ATLANTA, GA - NOVEMBER 05: Atlanta Braves c celebrating following their World Series Parade at Truist Park on November 5, 2021 in Atlanta, Georgia. The Atlanta Braves won the World Series in six games against the Houston Astros winning their first championship since 1995. (Photo by Megan Varner/Getty Images)
Megan Varner/Getty Images

It has always been a bit unfair to claim that baseball management viscerally hates the games it sells. They don't particularly hate them, and don't actually like it when other people say so, but they are deeply indifferent to them. What they do like, though, and what they know you like too, is the moving of humans from one locale to another in bursts of mercantile energy. It almost doesn't matter who gets moved as long as movement is done, because nothing comforts the baseball fan's soul quite like blurting insipidities like, "I barely remember Matthew Boyd on the Tigers because they're the Tigers but I think it's a great get for San Francisco."

In addition, player movement is the perfect distraction for the outrages of the lockout, which took 99 valuable days out of U-Haul season, so it comes as no real surprise that there were signing flurries both before and since, and none more compelling than Atlanta's trade of Freddie Freeman for Matt Olson.

OK, that wasn’t actually the trade, but the effect is there. Oakland, which had Matt Olson but no intention of paying him what big kids get paid, had to jumpstart everything by going through one of its twice-a-decade guttings, but it essentially still boils down to Atlanta losing Freeman to the Los Angeles Dodgers for Olson, with the Dodgers in the dandy position of having to give up nothing but money.

It's the deal that has everything. Big market. Kind of big market. Big market that insists that it's small market. Small markets using this deal to complain that there should be a salary cap $50 million and a salary floor of players-pay-us-to-work. Acts of extravagance, pragmatism, and beggary, all intertwined for your entertainment. And best of all, players getting paid for services rendered.

Los Angeles likes splashy deals, and since the Lakers are being hung by theirs, the Dodgers have stepped into the breach with one of the two Atlantans (along with Eddie Rosario) who kept them from a second consecutive World Series. They also get to do a better job of hiding Cody Bellinger, whose fall from elite status is very nearly a crime scene.

Atlanta, which didn't want to pay Albert Pujols money to a guy who is Pujols's age when he was discarded, gets a younger version of Freeman, with better numbers. Olson got one more year than Freeman; Freeman got $1 million more per year. The debate about birthdays vs. memories gets to be re-engaged by the two sides of Chris Russo's fevered brain.
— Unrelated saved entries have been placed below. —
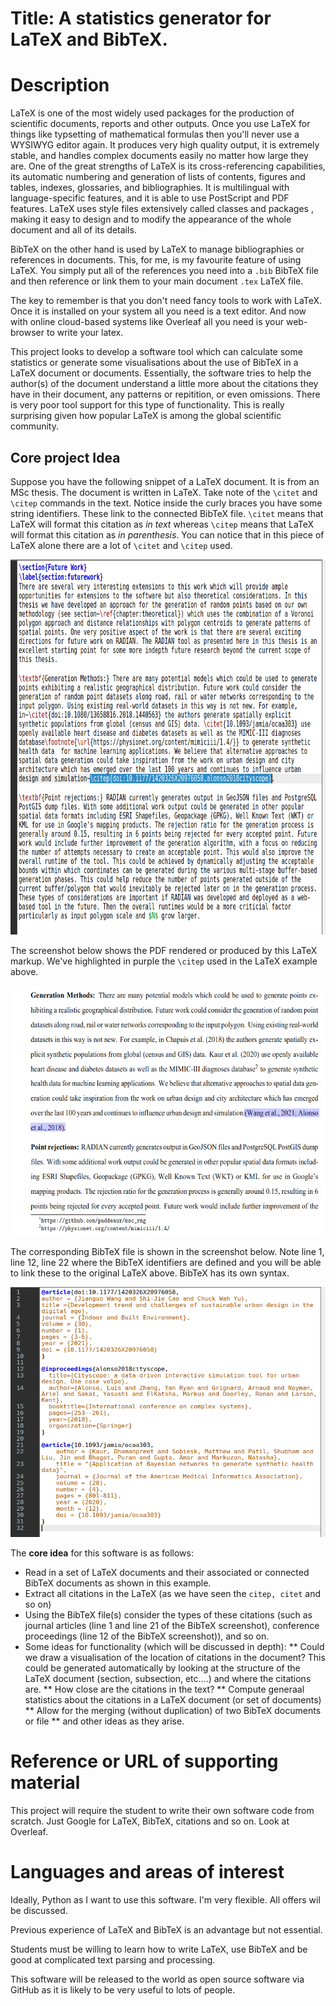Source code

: # Title: A statistics generator for LaTeX and BibTeX.

# Description
LaTeX is one of the most widely used packages for the production of scientific documents, reports and other outputs. Once you use LaTeX for things like typsetting of mathematical formulas then you'll never use a WYSIWYG editor again. It produces very high quality output, it is extremely stable, and handles complex documents easily no matter how large they are. One of the great strengths of LaTeX is its cross-referencing capabilities, its automatic numbering and generation of lists of contents, figures and tables, indexes, glossaries, and bibliographies. It is multilingual with language-specific features, and it is able to use PostScript and PDF features. LaTeX uses style files extensively called classes and packages , making it easy to design and to modify the appearance of the whole document and all of its details.

BibTeX on the other hand is used by LaTeX to manage bibliographies or references in documents. This, for me, is my favourite feature of using LaTeX. You simply put all of the references you need into a `.bib` BibTeX file and then reference or link them to your main document `.tex` LaTeX file.

The key to remember is that you don't need fancy tools to work with LaTeX. Once it is installed on your system all you need is a text editor. And now with online cloud-based systems like Overleaf all you need is your web-browser to write your latex.

This project looks to develop a software tool which can calculate some statistics or generate some visualisations about the use of BibTeX in a LaTeX document or documents. Essentially, the software tries to help the author(s) of the document understand a little more about the citations they have in their document, any patterns or repitition, or even omissions. There is very poor tool support for this type of functionality. This is really surprising given how popular LaTeX is among the global scientific community.


## Core project Idea
Suppose you have the following snippet of a LaTeX document. It is from an MSc thesis. The document is written in LaTeX. Take note of the `\citet` and `\citep` commands in the text. Notice inside the curly braces you have some string identifiers. These link to the connected BibTeX file. `\citet` means that LaTeX will format this citation as *in text* whereas `\citep` means that LaTeX will format this citation as *in parenthesis*. You can notice that in this piece of LaTeX alone there are a lot of `\citet` and `\citep` used.

<img src="./example.png" alt="A screenshot of a LaTeX document" style="height: 600px; width:700px;"/>

The screenshot below shows the PDF rendered or produced by this LaTeX markup. We've highlighted in purple the `\citep` used in the LaTeX example above.

<img src="./rendered.png" alt="A screenshot of the rendered LaTeX document" style="height: 400px; width:550px;"/>

The corresponding BibTeX file is shown in the screenshot below. Note line 1, line 12, line 22 where the BibTeX identifiers are defined and you will be able to link these to the original LaTeX above. BibTeX has its own syntax.

<img src="./bib.png" alt="A screenshot of the rendered LaTeX document" style="height: 400px; width:550px;"/>

The **core idea** for this software is as follows:
* Read in a set of LaTeX documents and their associated or connected BibTeX documents as shown in this example.
* Extract all citations in the LaTeX (as we have seen the `citep, citet` and so on)
* Using the BibTeX file(s) consider the types of these citations (such as journal articles (line 1 and line 21 of the BibTeX screenshot), conference proceedings (line 12 of the BibTeX screenshot)), and so on.
* Some ideas for functionality (which will be discussed in depth):
** Could we draw a visualisation of the location of citations in the document? This could be generated automatically by looking at the structure of the LaTeX document (section, subsection, etc....) and where the citations are.
** How close are the citations in the text?
** Compute generaal statistics about the citations in a LaTeX document (or set of documents)
** Allow for the merging (without duplication) of two BibTeX documents or file
** and other ideas as they arise.

# Reference or URL of supporting material
This project will require the student to write their own software code from scratch.
Just Google for LaTeX, BibTeX, citations and so on. Look at Overleaf.

# Languages and areas of interest

Ideally, Python as I want to use this software. I'm very flexible. All offers wil be discussed.

Previous experience of LaTeX and BibTeX is an advantage but not essential.

Students must be willing to learn how to write LaTeX, use BibTeX and be good at complicated text parsing and processing.

This software will be released to the world as open source software via GitHub as it is likely to be very useful to lots of people.
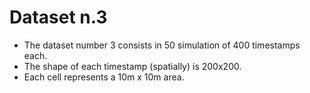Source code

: # Dataset n.3

- The dataset number 3 consists in 50 simulation of 400 timestamps each.
- The shape of each timestamp (spatially) is 200x200.
- Each cell represents a 10m x 10m area.
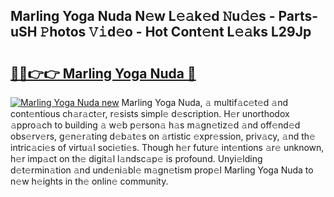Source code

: ## Marling Yoga Nuda N𝚎w L𝚎𝚊k𝚎d 𝙽u𝚍𝚎s - Parts-uSH 𝙿hotos 𝚅𝚒d𝚎o - Hot Cont𝚎nt L𝚎𝚊ks L29Jp

# <h2><a href="http://kv6g87.teov.top/?on=Marling+Yoga+Nuda">🔗🔗👉👉 Marling Yoga Nuda 🔗</a></h2>

[![Marling Yoga Nuda new](https://i.imgur.com/QqkWNDz.gif)](http://kv6g87.teov.top/?on=Marling+Yoga+Nuda)
Marling Yoga Nuda, 𝚊 multif𝚊c𝚎t𝚎d 𝚊nd cont𝚎ntious ch𝚊r𝚊ct𝚎r, r𝚎sists simpl𝚎 d𝚎scription. H𝚎r unorthodox 𝚊ppro𝚊ch to building 𝚊 w𝚎b p𝚎rson𝚊 h𝚊s m𝚊gn𝚎tiz𝚎d 𝚊nd off𝚎nd𝚎d obs𝚎rv𝚎rs, g𝚎n𝚎r𝚊ting d𝚎b𝚊t𝚎s on 𝚊rtistic 𝚎xpr𝚎ssion, priv𝚊cy, 𝚊nd th𝚎 intric𝚊ci𝚎s of virtu𝚊l soci𝚎ti𝚎s. Though h𝚎r futur𝚎 int𝚎ntions 𝚊r𝚎 unknown, h𝚎r imp𝚊ct on th𝚎 digit𝚊l l𝚊ndsc𝚊p𝚎 is profound. Unyi𝚎lding d𝚎t𝚎rmin𝚊tion 𝚊nd und𝚎ni𝚊bl𝚎 m𝚊gn𝚎tism prop𝚎l Marling Yoga Nuda to n𝚎w h𝚎ights in th𝚎 onlin𝚎 community.
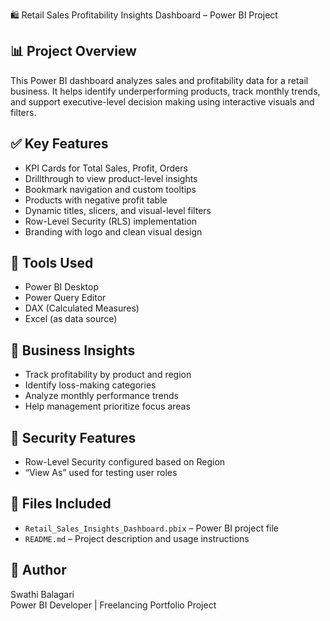 🛍️ Retail Sales Profitability Insights Dashboard – Power BI Project

## 📊 Project Overview
This Power BI dashboard analyzes sales and profitability data for a retail business. It helps identify underperforming products, track monthly trends, and support executive-level decision making using interactive visuals and filters.

## ✅ Key Features
- KPI Cards for Total Sales, Profit, Orders
- Drillthrough to view product-level insights
- Bookmark navigation and custom tooltips
- Products with negative profit table
- Dynamic titles, slicers, and visual-level filters
- Row-Level Security (RLS) implementation
- Branding with logo and clean visual design

## 🧰 Tools Used
- Power BI Desktop
- Power Query Editor
- DAX (Calculated Measures)
- Excel (as data source)

## 🧠 Business Insights
- Track profitability by product and region
- Identify loss-making categories
- Analyze monthly performance trends
- Help management prioritize focus areas

## 🔐 Security Features
- Row-Level Security configured based on Region
- “View As” used for testing user roles

## 📁 Files Included
- `Retail_Sales_Insights_Dashboard.pbix` – Power BI project file
- `README.md` – Project description and usage instructions

## 🧾 Author
Swathi Balagari  
Power BI Developer | Freelancing Portfolio Project
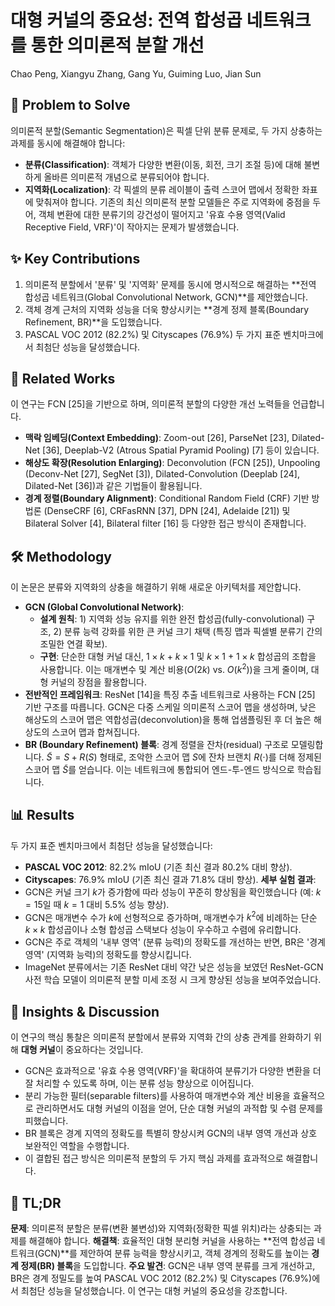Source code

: # 대형 커널의 중요성: 전역 합성곱 네트워크를 통한 의미론적 분할 개선
Chao Peng, Xiangyu Zhang, Gang Yu, Guiming Luo, Jian Sun

## 🧩 Problem to Solve
의미론적 분할(Semantic Segmentation)은 픽셀 단위 분류 문제로, 두 가지 상충하는 과제를 동시에 해결해야 합니다:
- **분류(Classification)**: 객체가 다양한 변환(이동, 회전, 크기 조절 등)에 대해 불변하게 올바른 의미론적 개념으로 분류되어야 합니다.
- **지역화(Localization)**: 각 픽셀의 분류 레이블이 출력 스코어 맵에서 정확한 좌표에 맞춰져야 합니다.
기존의 최신 의미론적 분할 모델들은 주로 지역화에 중점을 두어, 객체 변환에 대한 분류기의 강건성이 떨어지고 '유효 수용 영역(Valid Receptive Field, VRF)'이 작아지는 문제가 발생했습니다.

## ✨ Key Contributions
1.  의미론적 분할에서 '분류' 및 '지역화' 문제를 동시에 명시적으로 해결하는 **전역 합성곱 네트워크(Global Convolutional Network, GCN)**를 제안했습니다.
2.  객체 경계 근처의 지역화 성능을 더욱 향상시키는 **경계 정제 블록(Boundary Refinement, BR)**을 도입했습니다.
3.  PASCAL VOC 2012 (82.2%) 및 Cityscapes (76.9%) 두 가지 표준 벤치마크에서 최첨단 성능을 달성했습니다.

## 📎 Related Works
이 연구는 FCN [25]을 기반으로 하며, 의미론적 분할의 다양한 개선 노력들을 언급합니다.
-   **맥락 임베딩(Context Embedding)**: Zoom-out [26], ParseNet [23], Dilated-Net [36], Deeplab-V2 (Atrous Spatial Pyramid Pooling) [7] 등이 있습니다.
-   **해상도 확장(Resolution Enlarging)**: Deconvolution (FCN [25]), Unpooling (Deconv-Net [27], SegNet [3]), Dilated-Convolution (Deeplab [24], Dilated-Net [36])과 같은 기법들이 활용됩니다.
-   **경계 정렬(Boundary Alignment)**: Conditional Random Field (CRF) 기반 방법론 (DenseCRF [6], CRFasRNN [37], DPN [24], Adelaide [21]) 및 Bilateral Solver [4], Bilateral filter [16] 등 다양한 접근 방식이 존재합니다.

## 🛠️ Methodology
이 논문은 분류와 지역화의 상충을 해결하기 위해 새로운 아키텍처를 제안합니다.
-   **GCN (Global Convolutional Network)**:
    -   **설계 원칙**: 1) 지역화 성능 유지를 위한 완전 합성곱(fully-convolutional) 구조, 2) 분류 능력 강화를 위한 큰 커널 크기 채택 (특징 맵과 픽셀별 분류기 간의 조밀한 연결 확보).
    -   **구현**: 단순한 대형 커널 대신, $1 \times k$ + $k \times 1$ 및 $k \times 1$ + $1 \times k$ 합성곱의 조합을 사용합니다. 이는 매개변수 및 계산 비용($O(2k)$ vs. $O(k^2)$)을 크게 줄이며, 대형 커널의 장점을 활용합니다.
-   **전반적인 프레임워크**: ResNet [14]을 특징 추출 네트워크로 사용하는 FCN [25] 기반 구조를 따릅니다. GCN은 다중 스케일 의미론적 스코어 맵을 생성하며, 낮은 해상도의 스코어 맵은 역합성곱(deconvolution)을 통해 업샘플링된 후 더 높은 해상도의 스코어 맵과 합쳐집니다.
-   **BR (Boundary Refinement) 블록**: 경계 정렬을 잔차(residual) 구조로 모델링합니다. $\tilde{S} = S + R(S)$ 형태로, 조악한 스코어 맵 $S$에 잔차 브랜치 $R(\cdot)$를 더해 정제된 스코어 맵 $\tilde{S}$를 얻습니다. 이는 네트워크에 통합되어 엔드-투-엔드 방식으로 학습됩니다.

## 📊 Results
두 가지 표준 벤치마크에서 최첨단 성능을 달성했습니다:
-   **PASCAL VOC 2012**: 82.2% mIoU (기존 최신 결과 80.2% 대비 향상).
-   **Cityscapes**: 76.9% mIoU (기존 최신 결과 71.8% 대비 향상).
**세부 실험 결과**:
-   GCN은 커널 크기 $k$가 증가함에 따라 성능이 꾸준히 향상됨을 확인했습니다 (예: $k=15$일 때 $k=1$ 대비 5.5% 성능 향상).
-   GCN은 매개변수 수가 $k$에 선형적으로 증가하며, 매개변수가 $k^2$에 비례하는 단순 $k \times k$ 합성곱이나 소형 합성곱 스택보다 성능이 우수하고 수렴에 유리합니다.
-   GCN은 주로 객체의 '내부 영역' (분류 능력)의 정확도를 개선하는 반면, BR은 '경계 영역' (지역화 능력)의 정확도를 향상시킵니다.
-   ImageNet 분류에서는 기존 ResNet 대비 약간 낮은 성능을 보였던 ResNet-GCN 사전 학습 모델이 의미론적 분할 미세 조정 시 크게 향상된 성능을 보여주었습니다.

## 🧠 Insights & Discussion
이 연구의 핵심 통찰은 의미론적 분할에서 분류와 지역화 간의 상충 관계를 완화하기 위해 **대형 커널**이 중요하다는 것입니다.
-   GCN은 효과적으로 '유효 수용 영역(VRF)'을 확대하여 분류기가 다양한 변환을 더 잘 처리할 수 있도록 하며, 이는 분류 성능 향상으로 이어집니다.
-   분리 가능한 필터(separable filters)를 사용하여 매개변수와 계산 비용을 효율적으로 관리하면서도 대형 커널의 이점을 얻어, 단순 대형 커널의 과적합 및 수렴 문제를 피했습니다.
-   BR 블록은 경계 지역의 정확도를 특별히 향상시켜 GCN의 내부 영역 개선과 상호 보완적인 역할을 수행합니다.
-   이 결합된 접근 방식은 의미론적 분할의 두 가지 핵심 과제를 효과적으로 해결합니다.

## 📌 TL;DR
**문제**: 의미론적 분할은 분류(변환 불변성)와 지역화(정확한 픽셀 위치)라는 상충되는 과제를 해결해야 합니다.
**해결책**: 효율적인 대형 분리형 커널을 사용하는 **전역 합성곱 네트워크(GCN)**를 제안하여 분류 능력을 향상시키고, 객체 경계의 정확도를 높이는 **경계 정제(BR) 블록**을 도입합니다.
**주요 발견**: GCN은 내부 영역 분류를 크게 개선하고, BR은 경계 정밀도를 높여 PASCAL VOC 2012 (82.2%) 및 Cityscapes (76.9%)에서 최첨단 성능을 달성했습니다. 이 연구는 대형 커널의 중요성을 강조합니다.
Oakland? Oakland gets to return to the safe cocoon of the inexpensive 68-94 season as soon as it rubbishes Ramon Laureano, Sean Manaea, and Frankie Montas. Just as it planned.

And quietly, Toronto gets to make a super team that might very well be better than everyone else's. But that's a tale for another blog in our series, "Why Canada Sucks Less Than We Do, Except for The Leafs, Who Will Take Us All To Our Graves Without A Stanley Cup." Comrade Theisen is working on a snappier title which we will all learn of in subsequent weeks.

As for the rest of the post-lockout festival, it shall be known as The Freeman Peace. His signing and its concomitant machinery was the deal that covered the gamut and engaged us all in the things baseball has forgotten to ruin, or hasn't gotten around to ruining yet. The cycle begins again, and we fake it until they break it again.